Expected game score as a function of stockfish position evaluation and the human player's ELO rating - Chess Forums

Hedgehog_InTheFog

Feb 4, 2025

0

#1

Stockfish (as well as many other engines) can provide a win-draw-loss (or expected game score) evaluation of a position. This of course is based on the engine playing against itself - human's player's success rate would be different depending on their skill level.

It would be very interesting to obtain statistical data that show win-draw-loss probabilities (or expected game score) for a human player with a given ELO rating as a function of position evaluation obtained from Stockfish or another strong engine. For low rating levels the confidence of such estimate would be very low and improve substantially for higher ratings.

The idea seems to lie on the surface and is not difficult to implement (although likely requires appreciable computing resources to run analysis on a large database of games). I have not been able to find such analysis in public domain, perhaps not formulating the my search queries correctly. Does anyone have references or can suggest why this is not a valid problem to solve?

I strongly suspect that the expected points model that chess.com describes in general terms as a basis of their game review is based on something similar. Even if so the data behind this model is not publicly available (or I don't know where to look).

boltonchessfans

Feb 5, 2025

0

#2

An ELO number may need more parameters to modify the evaluation, I find from games that it would depend on the position and how much strategy versus tactics needed from that position. A person would need to play enough games for the algorithm to know the player style. Then for some games a player may be focused and others rushed because kids banging on the bathroom door.

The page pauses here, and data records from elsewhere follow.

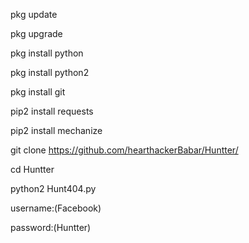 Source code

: pkg update

pkg upgrade

pkg install python

pkg install python2

pkg install git

pip2 install requests

pip2 install mechanize

git clone https://github.com/hearthackerBabar/Huntter/

cd Huntter

python2 Hunt404.py

username:(Facebook)

password:(Huntter)


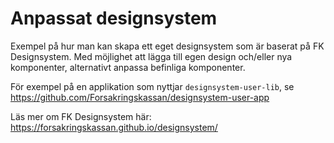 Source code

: # Anpassat designsystem

Exempel på hur man kan skapa ett eget designsystem som är baserat på FK Designsystem. Med möjlighet att lägga till egen design och/eller nya komponenter, alternativt anpassa befinliga komponenter.

För exempel på en applikation som nyttjar `designsystem-user-lib`, se https://github.com/Forsakringskassan/designsystem-user-app

Läs mer om FK Designsystem här: https://forsakringskassan.github.io/designsystem/
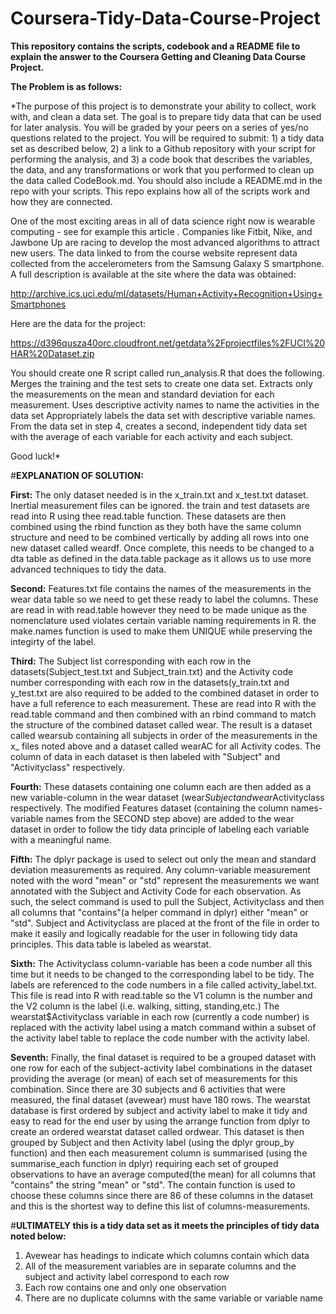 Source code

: # Coursera-Tidy-Data-Course-Project
**This repository contains the scripts, codebook and a README file to explain the answer to the Coursera Getting and Cleaning Data Course Project.**

**The Problem is as follows:**

*The purpose of this project is to demonstrate your ability to collect, work with, and clean a data set. The goal is to prepare tidy data that can be used for later analysis. You will be graded by your peers on a series of yes/no questions related to the project. You will be required to submit: 1) a tidy data set as described below, 2) a link to a Github repository with your script for performing the analysis, and 3) a code book that describes the variables, the data, and any transformations or work that you performed to clean up the data called CodeBook.md. You should also include a README.md in the repo with your scripts. This repo explains how all of the scripts work and how they are connected.  

One of the most exciting areas in all of data science right now is wearable computing - see for example this article . Companies like Fitbit, Nike, and Jawbone Up are racing to develop the most advanced algorithms to attract new users. The data linked to from the course website represent data collected from the accelerometers from the Samsung Galaxy S smartphone. A full description is available at the site where the data was obtained: 

http://archive.ics.uci.edu/ml/datasets/Human+Activity+Recognition+Using+Smartphones 

Here are the data for the project: 

https://d396qusza40orc.cloudfront.net/getdata%2Fprojectfiles%2FUCI%20HAR%20Dataset.zip 

 You should create one R script called run_analysis.R that does the following. 
Merges the training and the test sets to create one data set.
Extracts only the measurements on the mean and standard deviation for each measurement. 
Uses descriptive activity names to name the activities in the data set
Appropriately labels the data set with descriptive variable names. 
From the data set in step 4, creates a second, independent tidy data set with the average of each variable for each activity and each subject.

Good luck!*

#**EXPLANATION OF SOLUTION:**

**First:** The only dataset needed is in the x_train.txt and x_test.txt dataset.  Inertial measurement files can be ignored. the train and test datasets are read into R using thee read.table function. These datasets are then combined using the rbind function as they both have the same column structure and need to be combined vertically by adding all rows into one new dataset called weardf. Once complete, this needs to be changed to a dta table as defined in the data.table package as it allows us to use more advanced techniques to tidy the data.

**Second:** Features.txt file contains the names of the measurements in the wear data table so we need to get these ready to label the columns.  These are read in with read.table however they need to be made unique as the nomenclature used violates certain variable naming requirements in R. the make.names function is used to make them UNIQUE while preserving the integirty of the label.

**Third:** The Subject list corresponding with each row in the datasets(Subject_test.txt and Subject_train.txt) and the Activity code number corresponding with each row in the datasets(y_train.txt and y_test.txt are also required to be added to the combined dataset in order to have a full reference to each measurement. These are read into R with the read.table command and then combined with an rbind command to match the structure of the combined dataset called wear. The result is a dataset called wearsub containing all subjects in order of the measurements in the x_ files noted above and a dataset called wearAC for all Activity codes. The column of data in each dataset is then labeled with "Subject" and "Activityclass" respectively.

**Fourth:** These datasets containing one column each are then added as a new variable-column in the wear dataset (wear$Subject and wear$Activityclass respectively. The modified Features dataset (containing the column names-variable names from the SECOND step above) are added to the wear dataset in order to follow the tidy data principle of labeling each variable with a meaningful name.

**Fifth:** The dplyr package is used to select out only the mean and standard deviation measurements as required. Any column-variable measurement noted with the word "mean" or "std" represent the measurements we want annotated with the Subject and Activity Code for each observation. As such, the select command is used to pull the Subject, Activityclass and then all columns that "contains"(a helper command in dplyr) either "mean" or "std". Subject and Activityclass are placed at the front of the file in order to make it easily and logically readable for the user in following tidy data principles. This data table is labeled as wearstat.

**Sixth:** The Activityclass column-variable has been a code number all this time but it needs to be changed to the corresponding label to be tidy. The labels are referenced to the code numbers in a file called activity_label.txt. This file is read into R with read.table so the V1 column is the number and the V2 column is the label (i.e. walking, sitting, standing,etc.) The wearstat$Activityclass variable in each row (currently a code number) is replaced with the activity label using a match command within a subset of the activity label table to replace the code number with the activity label.

**Seventh:** Finally, the final dataset is required to be a grouped dataset with one row for each of the subject-activity label combinations in the dataset providing the average (or mean) of each set of measurements for this combination. Since there are 30 subjects and 6 activities that were measured, the final dataset (avewear) must have 180 rows. The wearstat database is first ordered by subject and activity label to make it tidy and easy to read for the end user by using the arrange function from dplyr to create an ordered wearstat dataset called ordwear. This dataset is then grouped by Subject and then Activity label (using the dplyr group_by function) and then each measurement column is summarised (using the summarise_each function in dplyr) requiring each set of grouped observations to have an average computed(the mean) for all columns that "contains" the string "mean" or "std".  The contain function is used to choose these columns since there are 86 of these columns in the dataset and this is the shortest way to define this list of columns-measurements.

#**ULTIMATELY this is a tidy data set as it meets the principles of tidy data noted below:**

1. Avewear has headings to indicate which columns contain which data
2. All of the measurement variables are in separate columns and the subject and activity label correspond to each row
3. Each row contains one and only one observation
4. There are no duplicate columns with the same variable or variable name

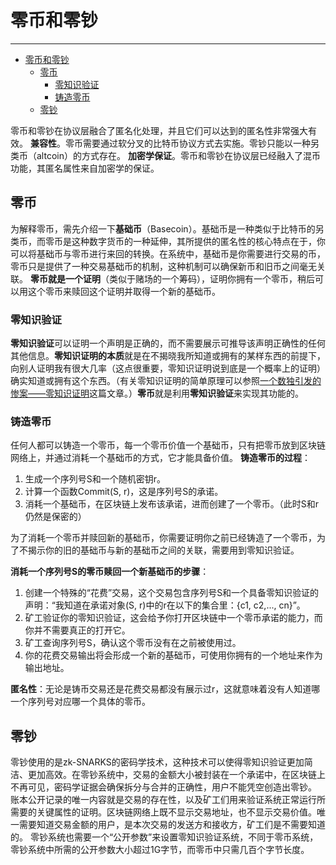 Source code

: <!--
 * @Author: ZhXZhao
 * @Date: 2020-02-12 17:02:07
 * @LastEditors  : ZhXZhao
 * @LastEditTime : 2020-02-12 20:43:03
 * @Description: 
 -->
# 零币和零钞

---

- [零币和零钞](#%e9%9b%b6%e5%b8%81%e5%92%8c%e9%9b%b6%e9%92%9e)
  - [零币](#%e9%9b%b6%e5%b8%81)
    - [零知识验证](#%e9%9b%b6%e7%9f%a5%e8%af%86%e9%aa%8c%e8%af%81)
    - [铸造零币](#%e9%93%b8%e9%80%a0%e9%9b%b6%e5%b8%81)
  - [零钞](#%e9%9b%b6%e9%92%9e)

零币和零钞在协议层融合了匿名化处理，并且它们可以达到的匿名性非常强大有效。
**兼容性**。零币需要通过软分叉的比特币协议方式去实施。零钞只能以一种另类币（altcoin）的方式存在。
**加密学保证**。零币和零钞在协议层已经融入了混币功能，其匿名属性来自加密学的保证。

## 零币

为解释零币，需先介绍一下**基础币**（Basecoin）。基础币是一种类似于比特币的另类币，而零币是这种数字货币的一种延伸，其所提供的匿名性的核心特点在于，你可以将基础币与零币进行来回的转换。在系统中，基础币是你需要进行交易的币，零币只是提供了一种交易基础币的机制，这种机制可以确保新币和旧币之间毫无关联。
**零币就是一个证明**（类似于赌场的一个筹码），证明你拥有一个零币，稍后可以用这个零币来赎回这个证明并取得一个新的基础币。

### 零知识验证

**零知识验证**可以证明一个声明是正确的，而不需要展示可推导该声明正确性的任何其他信息。**零知识证明的本质**就是在不揭晓我所知道或拥有的某样东西的前提下，向别人证明我有很大几率（这点很重要，零知识证明说到底是一个概率上的证明）确实知道或拥有这个东西。（有关零知识证明的简单原理可以参照[一个数独引发的惨案——零知识证明](https://zhuanlan.zhihu.com/p/34072069)这篇文章。）**零币**就是利用**零知识验证**来实现其功能的。

### 铸造零币

任何人都可以铸造一个零币，每一个零币价值一个基础币，只有把零币放到区块链网络上，并通过消耗一个基础币的方式，它才能具备价值。
**铸造零币的过程**：
1. 生成一个序列号S和一个随机密钥r。
2. 计算一个函数Commit(S, r)，这是序列号S的承诺。
3. 消耗一个基础币，在区块链上发布该承诺，进而创建了一个零币。（此时S和r仍然是保密的）

为了消耗一个零币并赎回新的基础币，你需要证明你之前已经铸造了一个零币，为了不揭示你的旧的基础币与新的基础币之间的关联，需要用到零知识验证。

**消耗一个序列号S的零币赎回一个新基础币的步骤**：
1. 创建一个特殊的“花费”交易，这个交易包含序列号S和一个具备零知识验证的声明：“我知道在承诺对象(S, r)中的r在以下的集合里：{c1, c2,..., cn}”。
2. 矿工验证你的零知识验证，这会给予你打开区块链中一个零币承诺的能力，而你并不需要真正的打开它。
3. 矿工查询序列号S，确认这个零币没有在之前被使用过。
4. 你的花费交易输出将会形成一个新的基础币，可使用你拥有的一个地址来作为输出地址。

**匿名性**：无论是铸币交易还是花费交易都没有展示过r，这就意味着没有人知道哪一个序列号对应哪一个具体的零币。

## 零钞

零钞使用的是zk-SNARKS的密码学技术，这种技术可以使得零知识验证更加简洁、更加高效。在零钞系统中，交易的金额大小被封装在一个承诺中，在区块链上不再可见，密码学证据会确保拆分与合并的正确性，用户不能凭空创造出零钞。
账本公开记录的唯一内容就是交易的存在性，以及矿工们用来验证系统正常运行所需要的关键属性的证明。区块链网络上既不显示交易地址，也不显示交易价值。唯一需要知道交易金额的用户，是本次交易的发送方和接收方，矿工们是不需要知道的。
零钞系统也需要一个“公开参数”来设置零知识验证系统，不同于零币系统，零钞系统中所需的公开参数大小超过1G字节，而零币中只需几百个字节长度。
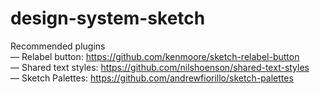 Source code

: # design-system-sketch

Recommended plugins</br>
    — Relabel button: https://github.com/kenmoore/sketch-relabel-button</br>
    — Shared text styles: https://github.com/nilshoenson/shared-text-styles</br>
    — Sketch Palettes: https://github.com/andrewfiorillo/sketch-palettes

An interesting format I found is when the game adjusts starting material based on ELO mismatch to give both players a fair chance at winning the game which kind of predicts how a game will play based on player ELO.

Hedgehog_InTheFog

Feb 5, 2025

0

#3

Ideally yes, we would include an indication of how much the position evaluation is rooted in the available tactics as an additional parameter. This may be estimated by following principal variation proposed by the engine and observing the changes in pure material balance. One can also throw in the ratings delta, as well as other parameters, complicating the model. As it stands however, so far I could not find any reference to any version of such analysis, simple or more complex.

Hedgehog_InTheFog

Feb 5, 2025

0

#4

I also realized that the Game Analysis forum may not be the most appropriate for this thread but I hesitate to place it better on chess.com forums.